You can’t put a price on love, but Eternal Love is a different matter.
First-night audiences here were encouraged to pay whatever they felt appropriate after the opening performance of this production from English Touring Theatre and Shakespeare’s Globe.
The marketing initiative was designed to increase audiences and after the success of a very similar performance of Anne Boleyn two years ago it will have seemed like a banker bet.
The difficulty here however is that the story of 12th century French lovers Abelard and Heloise may not be as immediately appealing to audiences as the instantly more familiar troubles of our own King Henry’s consort.

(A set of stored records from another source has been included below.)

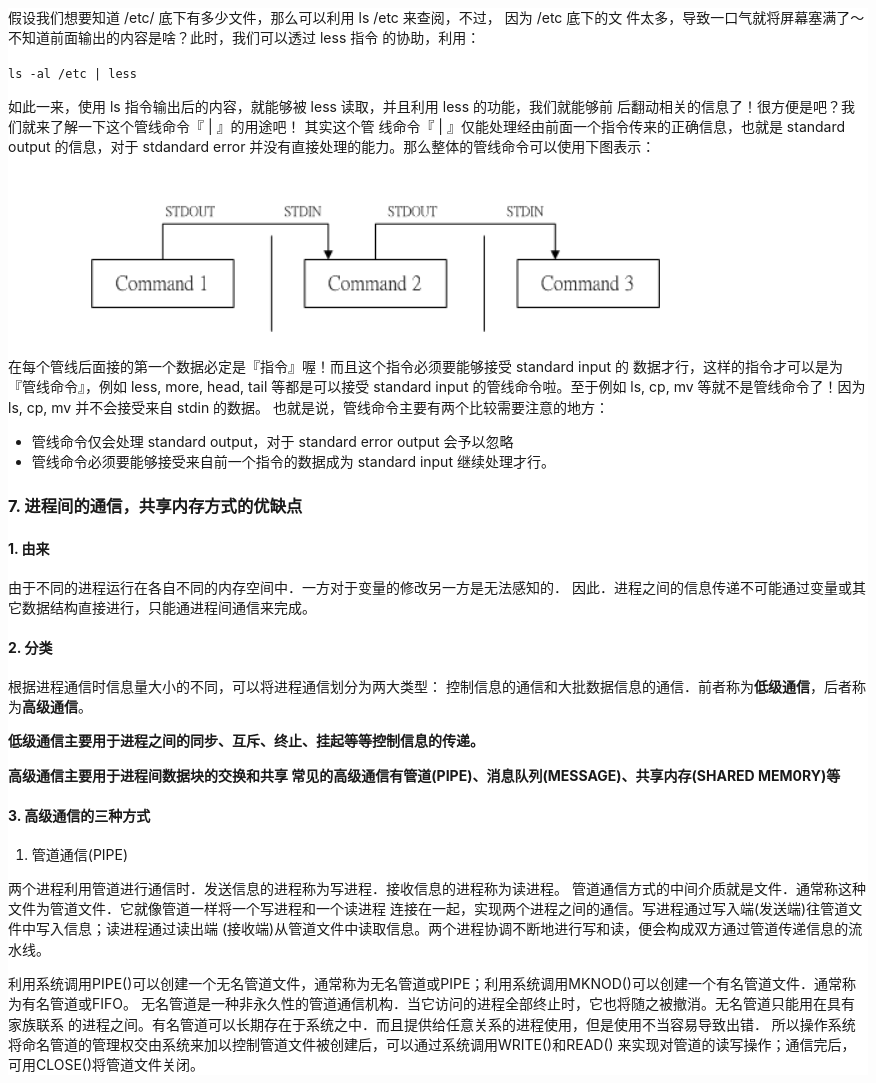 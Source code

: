 假设我们想要知道 /etc/ 底下有多少文件，那么可以利用 ls /etc 来查阅，不过， 因为 /etc 底下的文
件太多，导致一口气就将屏幕塞满了～不知道前面输出的内容是啥？此时，我们可以透过 less 指令
的协助，利用：

```
ls -al /etc | less
```

如此一来，使用 ls 指令输出后的内容，就能够被 less 读取，并且利用 less 的功能，我们就能够前
后翻动相关的信息了！很方便是吧？我们就来了解一下这个管线命令『 | 』的用途吧！ 其实这个管
线命令『 | 』仅能处理经由前面一个指令传来的正确信息，也就是 standard output 的信息，对于
stdandard error 并没有直接处理的能力。那么整体的管线命令可以使用下图表示：

![](./asserts/002.png)

在每个管线后面接的第一个数据必定是『指令』喔！而且这个指令必须要能够接受 standard input 的
数据才行，这样的指令才可以是为『管线命令』，例如 less, more, head, tail 等都是可以接受 standard
input 的管线命令啦。至于例如 ls, cp, mv 等就不是管线命令了！因为 ls, cp, mv 并不会接受来自
stdin 的数据。 也就是说，管线命令主要有两个比较需要注意的地方：

- 管线命令仅会处理 standard output，对于 standard error output 会予以忽略
- 管线命令必须要能够接受来自前一个指令的数据成为 standard input 继续处理才行。

### 7. 进程间的通信，共享内存方式的优缺点
#### 1. 由来
由于不同的进程运行在各自不同的内存空间中．一方对于变量的修改另一方是无法感知的．
因此．进程之间的信息传递不可能通过变量或其它数据结构直接进行，只能通进程间通信来完成。

#### 2. 分类
根据进程通信时信息量大小的不同，可以将进程通信划分为两大类型：
控制信息的通信和大批数据信息的通信．前者称为**低级通信**，后者称为**高级通信**。

**低级通信主要用于进程之间的同步、互斥、终止、挂起等等控制信息的传递。**

**高级通信主要用于进程间数据块的交换和共享 常见的高级通信有管道(PIPE)、消息队列(MESSAGE)、共享内存(SHARED MEM0RY)等**
#### 3. 高级通信的三种方式
1. 管道通信(PIPE)

两个进程利用管道进行通信时．发送信息的进程称为写进程．接收信息的进程称为读进程。
管道通信方式的中间介质就是文件．通常称这种文件为管道文件．它就像管道一样将一个写进程和一个读进程
连接在一起，实现两个进程之间的通信。写进程通过写入端(发送端)往管道文件中写入信息；读进程通过读出端
(接收端)从管道文件中读取信息。两个进程协调不断地进行写和读，便会构成双方通过管道传递信息的流水线。

利用系统调用PIPE()可以创建一个无名管道文件，通常称为无名管道或PIPE；利用系统调用MKNOD()可以创建一个有名管道文件．通常称为有名管道或FIFO。
无名管道是一种非永久性的管道通信机构．当它访问的进程全部终止时，它也将随之被撤消。无名管道只能用在具有家族联系
的进程之间。有名管道可以长期存在于系统之中．而且提供给任意关系的进程使用，但是使用不当容易导致出错．
所以操作系统将命名管道的管理权交由系统来加以控制管道文件被创建后，可以通过系统调用WRITE()和READ()
来实现对管道的读写操作；通信完后，可用CLOSE()将管道文件关闭。
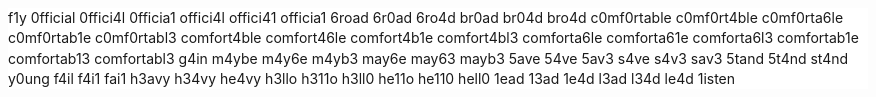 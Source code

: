 f1y
0fficial
0ffici4l
0fficia1
offici4l
offici41
officia1
6road
6r0ad
6ro4d
br0ad
br04d
bro4d
c0mf0rtable
c0mf0rt4ble
c0mf0rta6le
c0mf0rtab1e
c0mf0rtabl3
comfort4ble
comfort46le
comfort4b1e
comfort4bl3
comforta6le
comforta61e
comforta6l3
comfortab1e
comfortab13
comfortabl3
g4in
m4ybe
m4y6e
m4yb3
may6e
may63
mayb3
5ave
54ve
5av3
s4ve
s4v3
sav3
5tand
5t4nd
st4nd
y0ung
f4il
f4i1
fai1
h3avy
h34vy
he4vy
h3llo
h311o
h3ll0
he11o
he110
hell0
1ead
13ad
1e4d
l3ad
l34d
le4d
1isten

And that’s a shame, because Eternal Love shares so much in common with the Boleyn play. Howard Brenton is the author of both, so again they mix up period costume with modern language. The Globe stage design is pretty much identical, complete with minstrels’ gallery. And the feisty style of actress Jo Herbert suits the central characters of both plays, as imagined by Brenton.
His take on the tragic love story though is far more concerned with the philosophical debate that rages around the French corridors of power in the 1100s, involving a fundamentalist friar Bernard of Clairvaux (Sam Crane) and the rather more grounded Abelard (David Sturzaker).
So the play’s passion tends to get bottled up in these exchanges, with the love story consigned to a virtual sub plot.
Eternal Love also cannot help itself but veer into Horrible Histories territory, what with the saintly Bernard’s curative licking of feet drawing audience ‘euuurghs’ more readily than the removal of Abelard’s manhood.
And the fun it has at French nuns’ expense is a little Carry On Up The Convent.
The Grand is to be congratulated however on being one of the eight venues chosen for this inaugural visit of the National Touring Group, which is destined to bring several more productions to their doorstep.